The net interest margin (on a tax-equivalent basis) was 3.58% in the third quarter of 2013, compared to 3.60% in the second quarter of 2013 and 3.76% in the third quarter of 2012. The slight decrease in the net interest margin in the third quarter of 2013, compared to the second quarter of 2013, was attributable to an increase in total assets resulting from seasonal deposits. The decrease in the net interest margin in the third quarter of 2013, compared to the third quarter of 2012, was primarily attributable to the acquisition of 21 branch banking offices in December 2012 (branch acquisition transaction), in which the Corporation acquired $339 million in cash and $44 million in loans. The Corporation partially invested the cash acquired in the branch acquisition transaction in short-term investment securities and utilized the remainder to fund loan growth.

1


Net interest income was $49.3 million in the third quarter of 2013, $0.9 million higher than the second quarter of 2013 and $2.4 million higher than the third quarter of 2012. The increase in net interest income in the third quarter of 2013 over the second quarter of 2013 was largely attributable to continued loan growth in the third quarter of 2013. Total loans grew $187 million, or 4.3%, in the third quarter of 2013. The increase in net interest income in the third quarter of 2013 over the third quarter of 2012 was also largely attributable to loan growth of $504 million, or 12.5%, over the twelve months ended September 30, 2013.

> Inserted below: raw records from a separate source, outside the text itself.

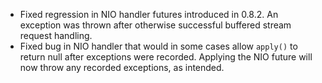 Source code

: * Fixed regression in NIO handler futures introduced in 0.8.2. An
  exception was thrown after otherwise successful buffered stream
  request handling.
* Fixed bug in NIO handler that would in some cases allow `apply()` to
  return null after exceptions were recorded. Applying the NIO future
  will now throw any recorded exceptions, as intended.
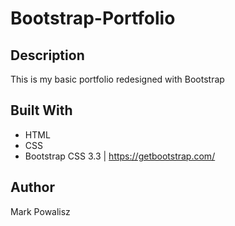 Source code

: # Bootstrap-Portfolio

## Description
This is my basic portfolio redesigned with Bootstrap

## Built With
* HTML
* CSS
* Bootstrap CSS 3.3 | https://getbootstrap.com/

## Author
Mark Powalisz
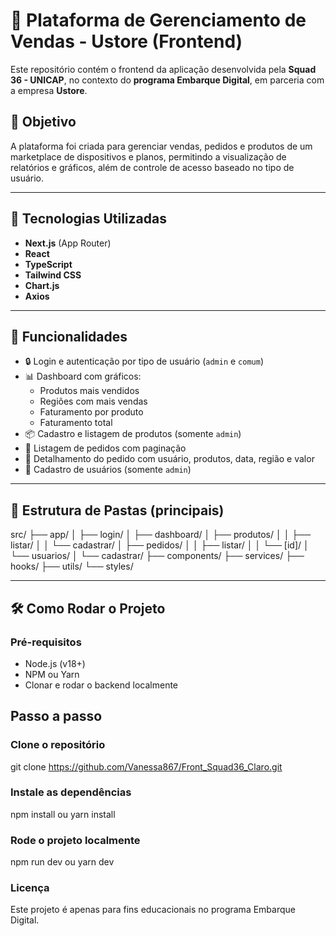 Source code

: # 🛒 Plataforma de Gerenciamento de Vendas - Ustore (Frontend)

Este repositório contém o frontend da aplicação desenvolvida pela **Squad 36 - UNICAP**, no contexto do **programa Embarque Digital**, em parceria com a empresa **Ustore**.

## 📌 Objetivo

A plataforma foi criada para gerenciar vendas, pedidos e produtos de um marketplace de dispositivos e planos, permitindo a visualização de relatórios e gráficos, além de controle de acesso baseado no tipo de usuário.

---

## 🚀 Tecnologias Utilizadas

- **Next.js** (App Router)
- **React**
- **TypeScript**
- **Tailwind CSS**
- **Chart.js**
- **Axios**

---

## 🧩 Funcionalidades

- 🔒 Login e autenticação por tipo de usuário (`admin` e `comum`)
- 📊 Dashboard com gráficos:
  - Produtos mais vendidos
  - Regiões com mais vendas
  - Faturamento por produto
  - Faturamento total
- 📦 Cadastro e listagem de produtos (somente `admin`)
- 📃 Listagem de pedidos com paginação
- 📌 Detalhamento do pedido com usuário, produtos, data, região e valor
- 👥 Cadastro de usuários (somente `admin`)

---

## 🧱 Estrutura de Pastas (principais)

src/
├── app/
│ ├── login/
│ ├── dashboard/
│ ├── produtos/
│ │ ├── listar/
│ │ └── cadastrar/
│ ├── pedidos/
│ │ ├── listar/
│ │ └── [id]/
│ └── usuarios/
│ └── cadastrar/
├── components/
├── services/
├── hooks/
├── utils/
└── styles/

---

## 🛠️ Como Rodar o Projeto

### Pré-requisitos

- Node.js (v18+)
- NPM ou Yarn
- Clonar e rodar o backend localmente

## Passo a passo

### Clone o repositório
git clone https://github.com/Vanessa867/Front_Squad36_Claro.git

### Instale as dependências
npm install
ou
yarn install

### Rode o projeto localmente
npm run dev
ou
yarn dev 

### Licença
Este projeto é apenas para fins educacionais no programa Embarque Digital.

The provision for loan losses was $3.0 million in both the third quarter of 2013 and the second quarter of 2013, compared to $4.5 million in the third quarter of 2012. The provision for loan losses in the third quarter of 2013 was maintained at the same level as the second quarter of 2013, despite continued improvement in the credit quality of the loan portfolio, due to the significant growth in the loan portfolio during the third quarter. The lower provision for loan losses in the third quarter of 2013, as compared to the third quarter of 2012, was attributable to a combination of lower loan charge-offs and continued improvement in the credit quality of the loan portfolio. Net loan charge-offs were $3.7 million, or 0.33% of average loans, in the third quarter of 2013, compared to $3.7 million, or 0.34% of average loans, in the second quarter of 2013 and $6.5 million, or 0.65% of average loans, in the third quarter of 2012.

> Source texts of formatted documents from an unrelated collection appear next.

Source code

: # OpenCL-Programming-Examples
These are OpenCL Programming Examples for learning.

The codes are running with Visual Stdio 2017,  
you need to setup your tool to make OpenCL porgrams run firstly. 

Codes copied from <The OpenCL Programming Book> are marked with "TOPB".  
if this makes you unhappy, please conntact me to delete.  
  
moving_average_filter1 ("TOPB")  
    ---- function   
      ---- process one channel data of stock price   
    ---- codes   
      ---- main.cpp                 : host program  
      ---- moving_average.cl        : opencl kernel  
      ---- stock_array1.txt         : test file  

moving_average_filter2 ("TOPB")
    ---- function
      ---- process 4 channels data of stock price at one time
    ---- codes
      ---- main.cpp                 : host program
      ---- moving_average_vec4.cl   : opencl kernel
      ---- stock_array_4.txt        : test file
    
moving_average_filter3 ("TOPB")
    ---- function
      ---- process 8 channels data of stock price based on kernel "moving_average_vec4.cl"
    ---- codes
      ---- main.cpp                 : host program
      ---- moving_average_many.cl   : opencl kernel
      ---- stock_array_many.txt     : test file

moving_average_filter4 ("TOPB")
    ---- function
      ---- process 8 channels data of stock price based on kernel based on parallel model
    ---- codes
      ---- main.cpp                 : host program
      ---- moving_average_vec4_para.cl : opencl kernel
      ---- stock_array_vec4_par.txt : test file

Noninterest income was $14.6 million in the third quarter of 2013, compared to $15.9 million in the second quarter of 2013 and $12.7 million in the third quarter of 2012. Noninterest income in the third quarter of 2013 and the second quarter of 2013 included nonrecurring income of $0.2 million and $0.5 million, respectively. Excluding this nonrecurring income, noninterest income in the third quarter of 2013 was $1.0 million lower than the second quarter of 2013, with the decrease primarily attributable to a $0.6 million decline in mortgage banking revenue and a $0.5 million decline in wealth management revenue. Noninterest income, excluding nonrecurring income, in the third quarter of 2013 was $1.7 million higher than the third quarter of 2012, with the increase attributable to increases across all major categories of noninterest income other than mortgage banking revenue, that was partially driven by growth in the volume of services provided and additional fees and revenue earned as a result of the branch acquisition transaction.

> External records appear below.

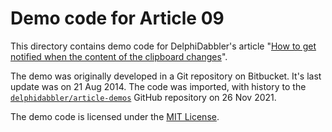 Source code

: # Demo code for Article 09

This directory contains demo code for DelphiDabbler's article "[How to get notified when the content of the clipboard changes](https://delphidabbler.com/articles/article-9)".

The demo was originally developed in a Git repository on Bitbucket. It's last update was on 21 Aug 2014. The code was imported, with history to the [`delphidabbler/article-demos`](https://github.com/delphidabbler/article-demos) GitHub repository on 26 Nov 2021.

The demo code is licensed under the [MIT License](https://github.com/delphidabbler/article-demos/blob/master/LICENSE.md).
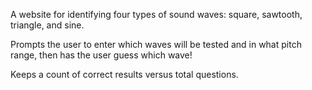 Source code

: A website for identifying four types of sound waves: square, sawtooth, triangle, and sine.

Prompts the user to enter which waves will be tested and in what pitch range, then has the user guess which wave!

Keeps a count of correct results versus total questions.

Mortgage banking revenue of $1.0 million in the third quarter of 2013 was $0.6 million, or 37%, lower than the second quarter of 2013 and $0.4 million, or 29%, lower than the third quarter of 2012. The decreases in mortgage banking revenue in the third quarter of 2013, compared to both the second quarter of 2013 and the third quarter of 2012, were primarily attributable to declines in the volume of loans sold in the secondary market. The Corporation sold $45 million of residential mortgage loans in the secondary market in the third quarter of 2013, compared to $62 million in the second quarter of 2013 and $71 million in the third quarter of 2012. While there was a decline in the volume of loans sold in the secondary market, the Corporation experienced an increase in residential mortgage loan originations that it retained in its loan portfolio, with $98 million of residential mortgage loan originations retained in the third quarter of 2013, compared to $85 million in the second quarter of 2013 and $63 million in the third quarter of 2012.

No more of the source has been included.